Age of Sail essentially had two kinds of warship (I'm drastically oversimplifying, but this holds up reasonably well). The first was the Ship of the Line. They came in different sizes, but didn't vary all that much and ultimately designs were driven by economics and fashion. What mattered was that they were armed and armored to serve in the line of battle. However, there's also a need to have a naval presence at actions that fall short of actual war: showing the flag, exploring, raiding, harrying shipping, suppressing local rebellions, etc. So a smaller, faster vessel bulks out your fleets numbers and lets you cover more ground. These smaller ships (frigates) were faster and lighter and not really suited to naval battles, but came in very handy nevertheless.
OK so you're ready for me to assign WarShips as Ships of the Line and PWS's as frigates, right? Wrong. You could do that, absolutely. But look at how the tonnages range in BT: from two hundred to two million tons. I just don't see how you can have consistent rules that don't create some optimal tonnage range, and so why fight it? Even in-universe, subcapital weapons mean that warships are going away. I don't see the need for a mechanics buff to retain a unit that isn't any more fun to run than a large naval dropship, which can be plenty stompy in itself.
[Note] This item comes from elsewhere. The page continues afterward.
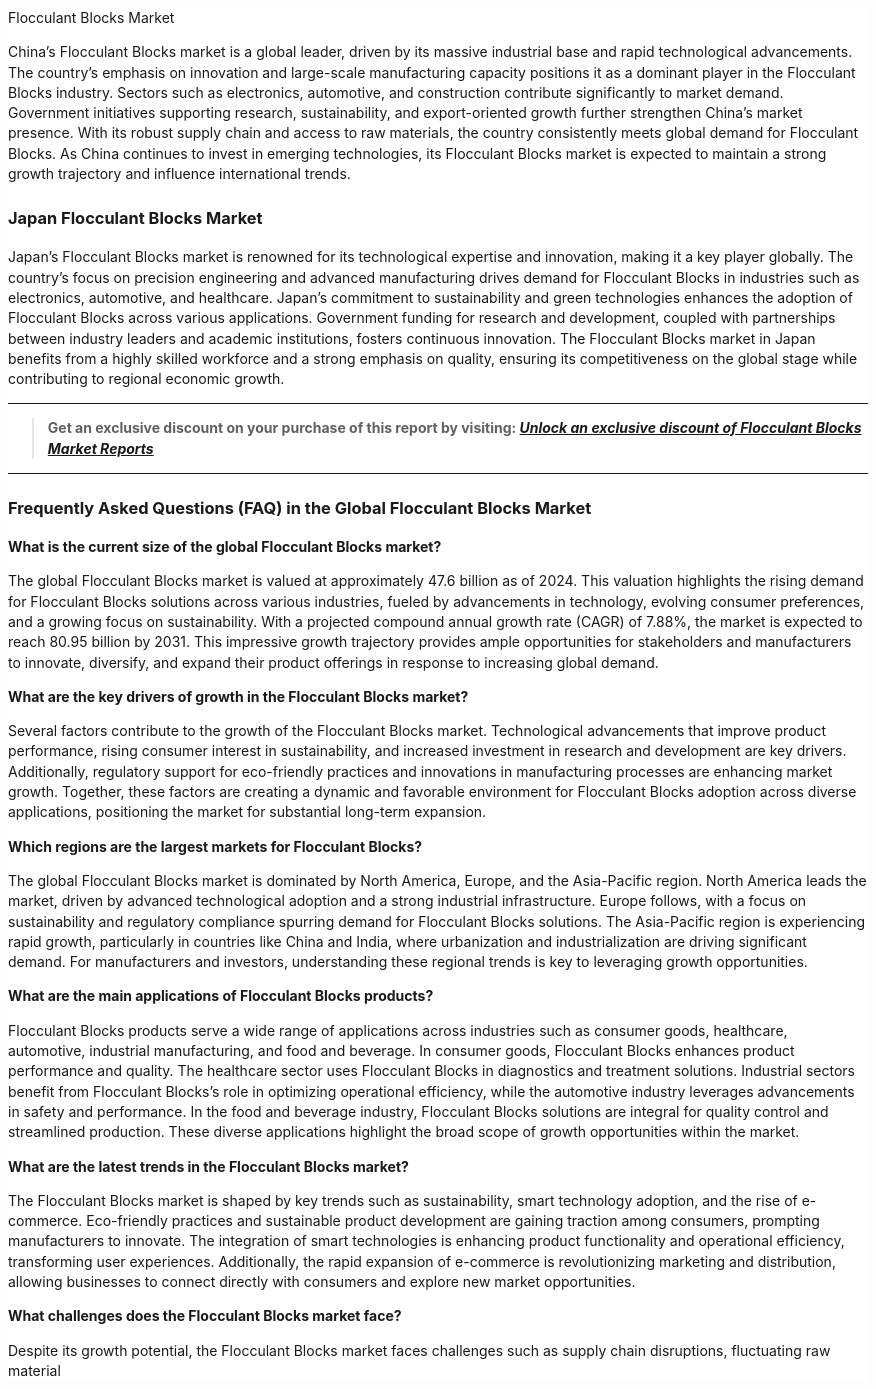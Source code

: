 Flocculant Blocks Market</h3><p>China&rsquo;s Flocculant Blocks market is a global leader, driven by its massive industrial base and rapid technological advancements. The country&rsquo;s emphasis on innovation and large-scale manufacturing capacity positions it as a dominant player in the Flocculant Blocks industry. Sectors such as electronics, automotive, and construction contribute significantly to market demand. Government initiatives supporting research, sustainability, and export-oriented growth further strengthen China&rsquo;s market presence. With its robust supply chain and access to raw materials, the country consistently meets global demand for Flocculant Blocks. As China continues to invest in emerging technologies, its Flocculant Blocks market is expected to maintain a strong growth trajectory and influence international trends.</p><h3>Japan Flocculant Blocks Market</h3><p>Japan&rsquo;s Flocculant Blocks market is renowned for its technological expertise and innovation, making it a key player globally. The country&rsquo;s focus on precision engineering and advanced manufacturing drives demand for Flocculant Blocks in industries such as electronics, automotive, and healthcare. Japan&rsquo;s commitment to sustainability and green technologies enhances the adoption of Flocculant Blocks across various applications. Government funding for research and development, coupled with partnerships between industry leaders and academic institutions, fosters continuous innovation. The Flocculant Blocks market in Japan benefits from a highly skilled workforce and a strong emphasis on quality, ensuring its competitiveness on the global stage while contributing to regional economic growth.</p><hr /><blockquote><p><strong>Get an exclusive discount on your purchase of this report by visiting: <em><a href="://marketresearchpulse.com/ask-for-discount/133748?utm_source=Github&amp;utm_medium=0111">Unlock an exclusive discount of Flocculant Blocks Market Reports</a></em>&nbsp;</strong></p></blockquote><hr /><h3>Frequently Asked Questions (FAQ) in the Global Flocculant Blocks Market</h3><p><strong>What is the current size of the global Flocculant Blocks market?</strong></p><p>The global Flocculant Blocks market is valued at approximately 47.6 billion as of 2024. This valuation highlights the rising demand for Flocculant Blocks solutions across various industries, fueled by advancements in technology, evolving consumer preferences, and a growing focus on sustainability. With a projected compound annual growth rate (CAGR) of 7.88%, the market is expected to reach 80.95 billion by 2031. This impressive growth trajectory provides ample opportunities for stakeholders and manufacturers to innovate, diversify, and expand their product offerings in response to increasing global demand.</p><p><strong>What are the key drivers of growth in the Flocculant Blocks market?</strong></p><p>Several factors contribute to the growth of the Flocculant Blocks market. Technological advancements that improve product performance, rising consumer interest in sustainability, and increased investment in research and development are key drivers. Additionally, regulatory support for eco-friendly practices and innovations in manufacturing processes are enhancing market growth. Together, these factors are creating a dynamic and favorable environment for Flocculant Blocks adoption across diverse applications, positioning the market for substantial long-term expansion.</p><p><strong>Which regions are the largest markets for Flocculant Blocks?</strong></p><p>The global Flocculant Blocks market is dominated by North America, Europe, and the Asia-Pacific region. North America leads the market, driven by advanced technological adoption and a strong industrial infrastructure. Europe follows, with a focus on sustainability and regulatory compliance spurring demand for Flocculant Blocks solutions. The Asia-Pacific region is experiencing rapid growth, particularly in countries like China and India, where urbanization and industrialization are driving significant demand. For manufacturers and investors, understanding these regional trends is key to leveraging growth opportunities.</p><p><strong>What are the main applications of Flocculant Blocks products?</strong></p><p>Flocculant Blocks products serve a wide range of applications across industries such as consumer goods, healthcare, automotive, industrial manufacturing, and food and beverage. In consumer goods, Flocculant Blocks enhances product performance and quality. The healthcare sector uses Flocculant Blocks in diagnostics and treatment solutions. Industrial sectors benefit from Flocculant Blocks&rsquo;s role in optimizing operational efficiency, while the automotive industry leverages advancements in safety and performance. In the food and beverage industry, Flocculant Blocks solutions are integral for quality control and streamlined production. These diverse applications highlight the broad scope of growth opportunities within the market.</p><p><strong>What are the latest trends in the Flocculant Blocks market?</strong></p><p>The Flocculant Blocks market is shaped by key trends such as sustainability, smart technology adoption, and the rise of e-commerce. Eco-friendly practices and sustainable product development are gaining traction among consumers, prompting manufacturers to innovate. The integration of smart technologies is enhancing product functionality and operational efficiency, transforming user experiences. Additionally, the rapid expansion of e-commerce is revolutionizing marketing and distribution, allowing businesses to connect directly with consumers and explore new market opportunities.</p><p><strong>What challenges does the Flocculant Blocks market face?</strong></p><p>Despite its growth potential, the Flocculant Blocks market faces challenges such as supply chain disruptions, fluctuating raw material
So gameplay-wise, we want the four elements I mentioned above. Since in all the fiction, Captains are absolutely essential to a ship, we want some way for a Captain to make a personal difference on the tabletop, rather than just as the guy who arranged for a high crew quality modifier. We want our sweet spot for ship size to be in the middle of the construction range, with advantages and disadvantages for going smaller or larger. That suggests a point of diminishing returns; perhaps after a point, doubling your weapons load should result in only a minor bump to firepower. We want different weapon classes to have different advantages and disadvantages.
We also want fighters. They're an important part of the setting. They're also a source of some of BS's problems: they already had mech-scale weapons for ground combat, so suddenly the entire Weapons and Equipment Table had to be supported at the naval scale. So what makes a fighter different than a combat DropShip? In BT, Damage is Damage (mostly), but as long as Aerospace Fighters and DropShips have the same combat role it will remain hard to keep the rules so balanced that having exclusively one or the other doesn't defeat a balanced force. Rock-paper-scissors helps a bit, but let's think of ways to get them playing different and complementary games so people will want to make sure they pack both along in their fleets.
Anyway, I'll write up my ideas of how to do all this next.